Please find the lines in the entries below that contain the word "Modifier", and copy each one.

*** Begin section ***

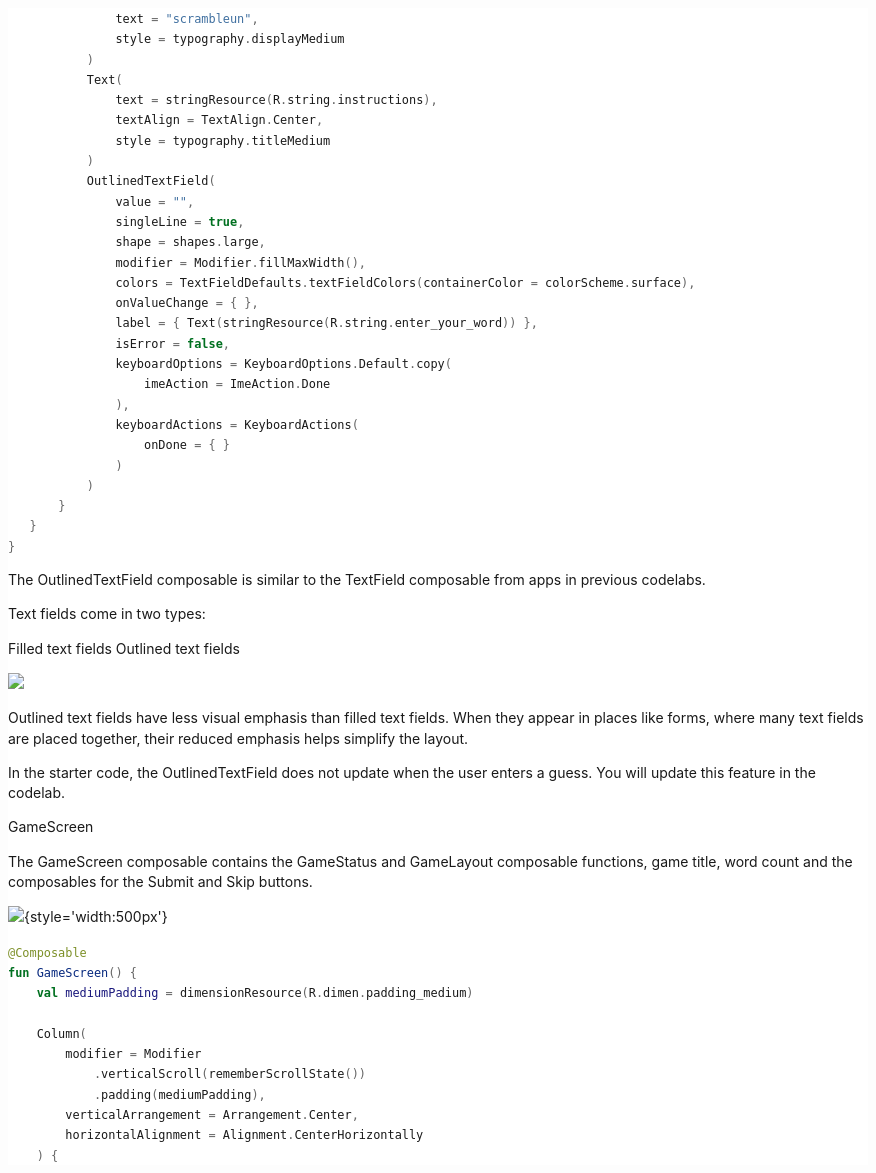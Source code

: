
 ```kt
               text = "scrambleun",
               style = typography.displayMedium
           )
           Text(
               text = stringResource(R.string.instructions),
               textAlign = TextAlign.Center,
               style = typography.titleMedium
           )
           OutlinedTextField(
               value = "",
               singleLine = true,
               shape = shapes.large,
               modifier = Modifier.fillMaxWidth(),
               colors = TextFieldDefaults.textFieldColors(containerColor = colorScheme.surface),
               onValueChange = { },
               label = { Text(stringResource(R.string.enter_your_word)) },
               isError = false,
               keyboardOptions = KeyboardOptions.Default.copy(
                   imeAction = ImeAction.Done
               ),
               keyboardActions = KeyboardActions(
                   onDone = { }
               )
           )
       }
   }
}
```

The OutlinedTextField composable is similar to the TextField composable from apps in previous codelabs.

Text fields come in two types:

Filled text fields
Outlined text fields

![](https://developer.android.com/static/codelabs/basic-android-kotlin-compose-viewmodel-and-state/img/3df34220c3d177eb_856.png)

Outlined text fields have less visual emphasis than filled text fields. When they appear in places like forms, where many text fields are placed together, their reduced emphasis helps simplify the layout.

In the starter code, the OutlinedTextField does not update when the user enters a guess. You will update this feature in the codelab.

GameScreen

The GameScreen composable contains the GameStatus and GameLayout composable functions, game title, word count and the composables for the Submit and Skip buttons.

![](https://developer.android.com/static/codelabs/basic-android-kotlin-compose-viewmodel-and-state/img/ac79bf1ed6375a27_856.png){style='width:500px'}

```kt
@Composable
fun GameScreen() {
    val mediumPadding = dimensionResource(R.dimen.padding_medium)

    Column(
        modifier = Modifier
            .verticalScroll(rememberScrollState())
            .padding(mediumPadding),
        verticalArrangement = Arrangement.Center,
        horizontalAlignment = Alignment.CenterHorizontally
    ) {

```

*** End section ***

SOLUTION TO THIS TASK:
               modifier = Modifier.fillMaxWidth(),
        modifier = Modifier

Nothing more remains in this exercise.